*** Opening Material to process ***

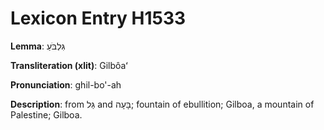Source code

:# Lexicon Entry H1533

**Lemma**: גִּלְבֹּעַ

**Transliteration (xlit)**: Gilbôaʻ

**Pronunciation**: ghil-bo'-ah

**Description**:
from גַּל and בָּעָה; fountain of ebullition; Gilboa, a mountain of Palestine; Gilboa.
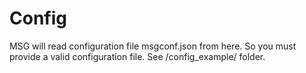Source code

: # Config
MSG will read configuration file msgconf.json from here. So you must provide a valid configuration file. See /config_example/ folder.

*** Closing Material to process ***

§ Action item
Please copy every line of the data that carries the string "from".

§ Solution for this task
from גַּל and בָּעָה; fountain of ebullition; Gilboa, a mountain of Palestine; Gilboa.
MSG will read configuration file msgconf.json from here. So you must provide a valid configuration file. See /config_example/ folder.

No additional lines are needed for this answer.